Through AliveAndKickn, he has also created a clinical education program that trains physicians to know what to look for in young patients with colon cancer since Lynch syndrome often means early onset.

In addition, Dubin created the country’s first registry for patients with Lynch syndrome, the HEROIC registry, which allows patients to contribute medical information and their experiences living with Lynch syndrome and its associated cancers to help researchers develop new treatments, understand the various Lynch genetic mutations, write medical papers and conduct further studies and clinical trials.

“As an organization, we have made it a point not to reinvent the wheel,” he says. “There was no registry before, and the responses have been overwhelmingly positive. Hospitals are now looking at incorporating it into their work with survivors who come back as Lynch positive.”

Dubin’s advocacy work led him to a job offer from Mount Sinai Health System in New York in 2015 as the director of sales for the same lab that tested him for Lynch syndrome. He works to educate physicians and provide the most up-to-date genetic screening for hospitals around the country.

Testing Pros and Cons

Mary Daly, M.D., Ph.D., a medical oncologist at Fox Chase Cancer Center in Philadelphia, specializes in treating women with breast cancer, having established one of the first cancer risk assessment programs in the country in 1991 at Fox Chase.

She provides genetic counseling for anyone considering testing to help them understand their options and how their family history can impact those decisions.

Daly has watched as testing for one genetic mutation has grown into testing for numerous mutations in one test called multigene panel testing. The test simultaneously examines many genes to look for potentially cancer-causing mutations.

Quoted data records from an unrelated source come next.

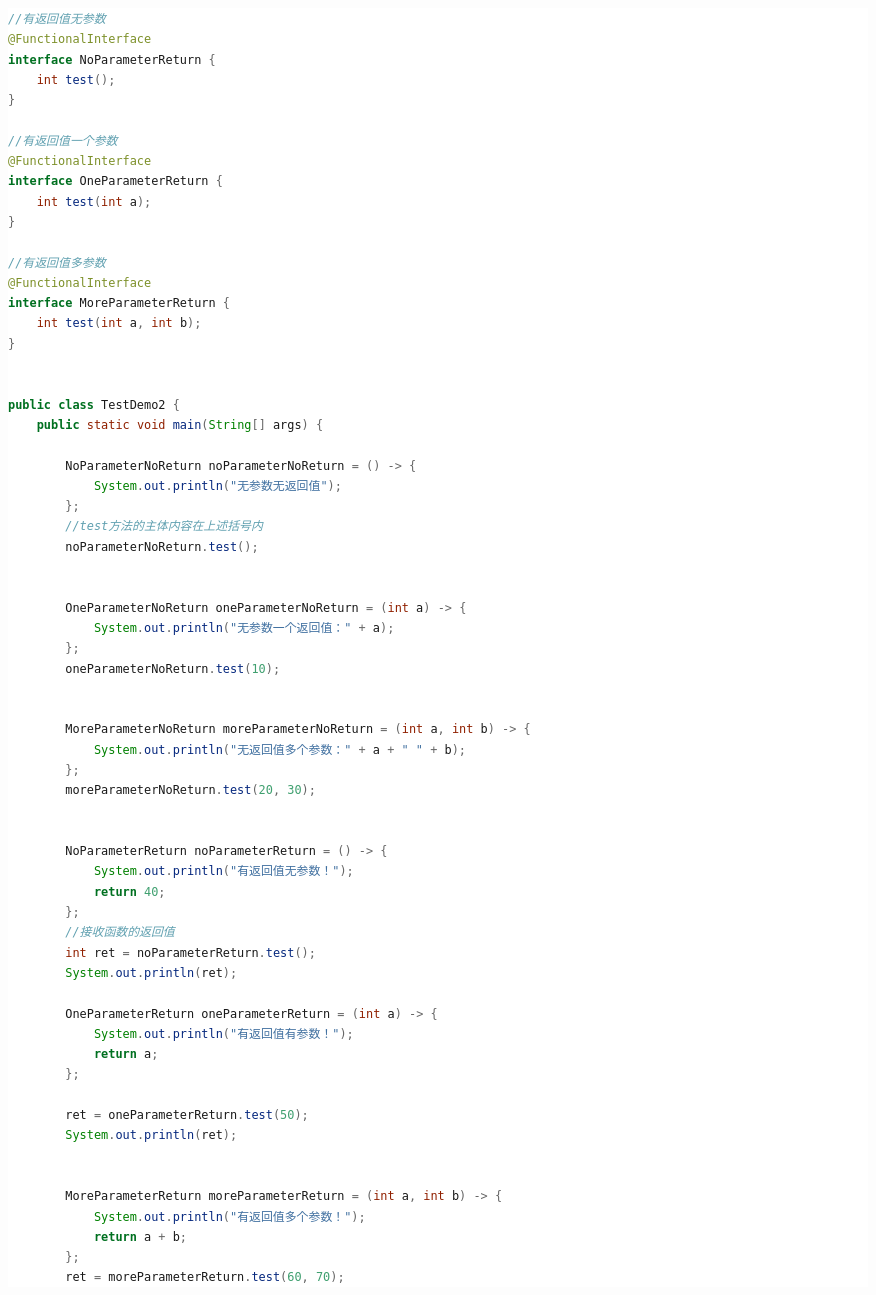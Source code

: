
 ```java
//有返回值无参数
@FunctionalInterface
interface NoParameterReturn {
    int test();
}

//有返回值一个参数
@FunctionalInterface
interface OneParameterReturn {
    int test(int a);
}

//有返回值多参数
@FunctionalInterface
interface MoreParameterReturn {
    int test(int a, int b);
}


public class TestDemo2 {
    public static void main(String[] args) {

        NoParameterNoReturn noParameterNoReturn = () -> {
            System.out.println("无参数无返回值");
        };
        //test方法的主体内容在上述括号内
        noParameterNoReturn.test();


        OneParameterNoReturn oneParameterNoReturn = (int a) -> {
            System.out.println("无参数一个返回值：" + a);
        };
        oneParameterNoReturn.test(10);


        MoreParameterNoReturn moreParameterNoReturn = (int a, int b) -> {
            System.out.println("无返回值多个参数：" + a + " " + b);
        };
        moreParameterNoReturn.test(20, 30);


        NoParameterReturn noParameterReturn = () -> {
            System.out.println("有返回值无参数！");
            return 40;
        };
        //接收函数的返回值
        int ret = noParameterReturn.test();
        System.out.println(ret);

        OneParameterReturn oneParameterReturn = (int a) -> {
            System.out.println("有返回值有参数！");
            return a;
        };

        ret = oneParameterReturn.test(50);
        System.out.println(ret);


        MoreParameterReturn moreParameterReturn = (int a, int b) -> {
            System.out.println("有返回值多个参数！");
            return a + b;
        };
        ret = moreParameterReturn.test(60, 70);
```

“We have panels now that allow a much broader look at possible mutations,” she says. The family history may indicate a much larger panel or repeated testing, adds Daly.

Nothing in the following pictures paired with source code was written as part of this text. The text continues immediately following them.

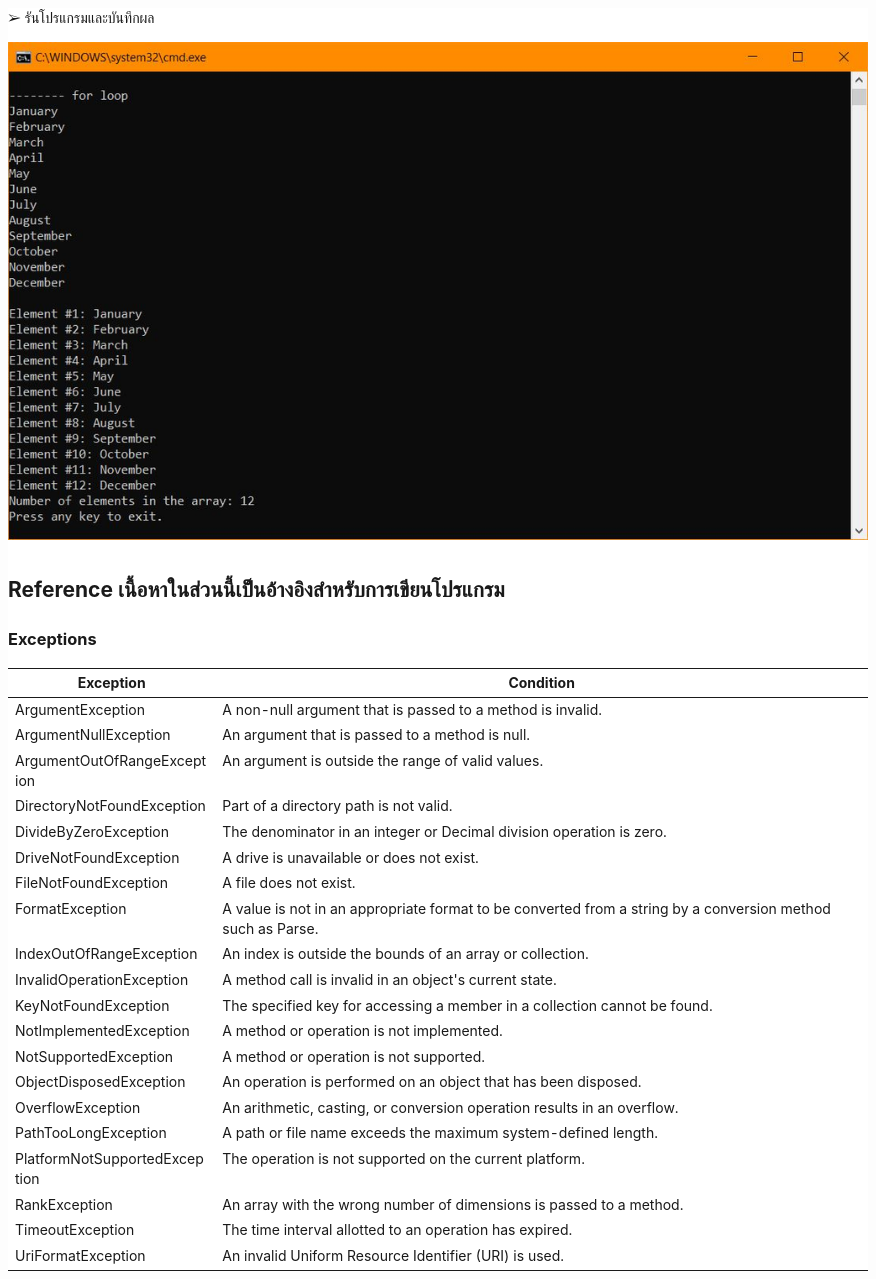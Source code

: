 ➢ รันโปรแกรมและบันทึกผล

![](MD/26.JPG)

## Reference เนื้อหาในส่วนนี้เป็นอ้างอิงสำหรับการเขียนโปรแกรม

### Exceptions

Exception | Condition
--|--
ArgumentException | A non-null argument that is passed to a method is invalid.
ArgumentNullException | An argument that is passed to a method is null.
ArgumentOutOfRangeException | An argument is outside the range of valid values.
DirectoryNotFoundException | Part of a directory path is not valid.
DivideByZeroException | The denominator in an integer or Decimal division operation is zero.
DriveNotFoundException | A drive is unavailable or does not exist.
FileNotFoundException | A file does not exist.
FormatException | A value is not in an appropriate format to be converted from a string by a conversion method such as Parse.
IndexOutOfRangeException | An index is outside the bounds of an array or collection.
InvalidOperationException | A method call is invalid in an object's current state.
KeyNotFoundException | The specified key for accessing a member in a collection cannot be found.
NotImplementedException | A method or operation is not implemented.
NotSupportedException | A method or operation is not supported.
ObjectDisposedException | An operation is performed on an object that has been disposed.
OverflowException | An arithmetic, casting, or conversion operation results in an overflow.
PathTooLongException | A path or file name exceeds the maximum system-defined length.
PlatformNotSupportedException | The operation is not supported on the current platform.
RankException | An array with the wrong number of dimensions is passed to a method.
TimeoutException | The time interval allotted to an operation has expired.
UriFormatException | An invalid Uniform Resource Identifier (URI) is used.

Identifying if a patient is positive for a genetic mutation that can lead to cancer can provide time to take preventive measures, such as screening, prophylactic surgery or lifestyle changes.

Daly notes that not all patients who test positive get cancer. But for many women with BRCA1 or BRCA2 they have turned to prophylactic surgery — most waiting until they have had children. For others, the challenge may be to decide whether to have children, since they will have a 50 percent probability of having the mutation.

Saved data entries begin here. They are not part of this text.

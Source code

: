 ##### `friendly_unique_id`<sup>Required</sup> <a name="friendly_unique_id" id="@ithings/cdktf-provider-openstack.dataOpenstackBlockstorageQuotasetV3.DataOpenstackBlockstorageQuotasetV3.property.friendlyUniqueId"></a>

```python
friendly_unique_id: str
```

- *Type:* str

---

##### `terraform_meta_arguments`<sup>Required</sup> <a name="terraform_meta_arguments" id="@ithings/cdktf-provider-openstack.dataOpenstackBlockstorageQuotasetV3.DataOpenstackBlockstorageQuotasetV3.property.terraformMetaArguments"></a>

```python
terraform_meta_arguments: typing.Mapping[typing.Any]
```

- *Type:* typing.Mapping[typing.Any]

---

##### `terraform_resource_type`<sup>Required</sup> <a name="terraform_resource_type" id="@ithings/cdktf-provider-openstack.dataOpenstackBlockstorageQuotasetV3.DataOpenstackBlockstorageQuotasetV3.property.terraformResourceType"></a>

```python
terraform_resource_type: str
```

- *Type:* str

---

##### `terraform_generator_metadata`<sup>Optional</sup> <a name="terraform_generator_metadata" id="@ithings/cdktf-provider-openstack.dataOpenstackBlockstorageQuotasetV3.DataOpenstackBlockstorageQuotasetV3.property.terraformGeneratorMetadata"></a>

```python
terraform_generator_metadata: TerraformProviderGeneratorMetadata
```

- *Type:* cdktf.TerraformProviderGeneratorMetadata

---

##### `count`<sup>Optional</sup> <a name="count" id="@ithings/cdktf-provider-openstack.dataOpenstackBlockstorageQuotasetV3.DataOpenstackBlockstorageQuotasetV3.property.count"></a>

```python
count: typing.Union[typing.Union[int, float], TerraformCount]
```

A negative genetic result can be reassuring, but Daly says it’s important to accept that being negative also does not guarantee a cancer will not occur. Speaking with a genetic counselor can help the patient make a careful family history that may clarify their risk.

The most frustrating result of testing may be what is called a “variant of uncertain significance,” Hampel says. This is when the test finds a genetic change, but it is unknown if it is a normal human variant or one that increases cancer risk. Over time the change may be identified as one that will increase risk, or not. With panel testing, the odds of finding a variant of uncertain significance is higher.

Hampel also points out that for patients who had genetic testing done as the research was first emerging in the mid-90s, and tested negative, that they may want to be retested.

“Some people who were tested years ago need to get tested again because it was not as complete,” says Hampel. “We can do multigene panels today that are less expensive and look for multiple genes.” A multipanel test for the most common cancers can now be found for under $300, adds Hampel.

As to his own health and that of his family, Dubin says his grandfather and father both died of other causes than cancer. Dubin says living with only 18 inches of colon has not slowed him down. The highlight of his week: playing soccer and coaching with a local team.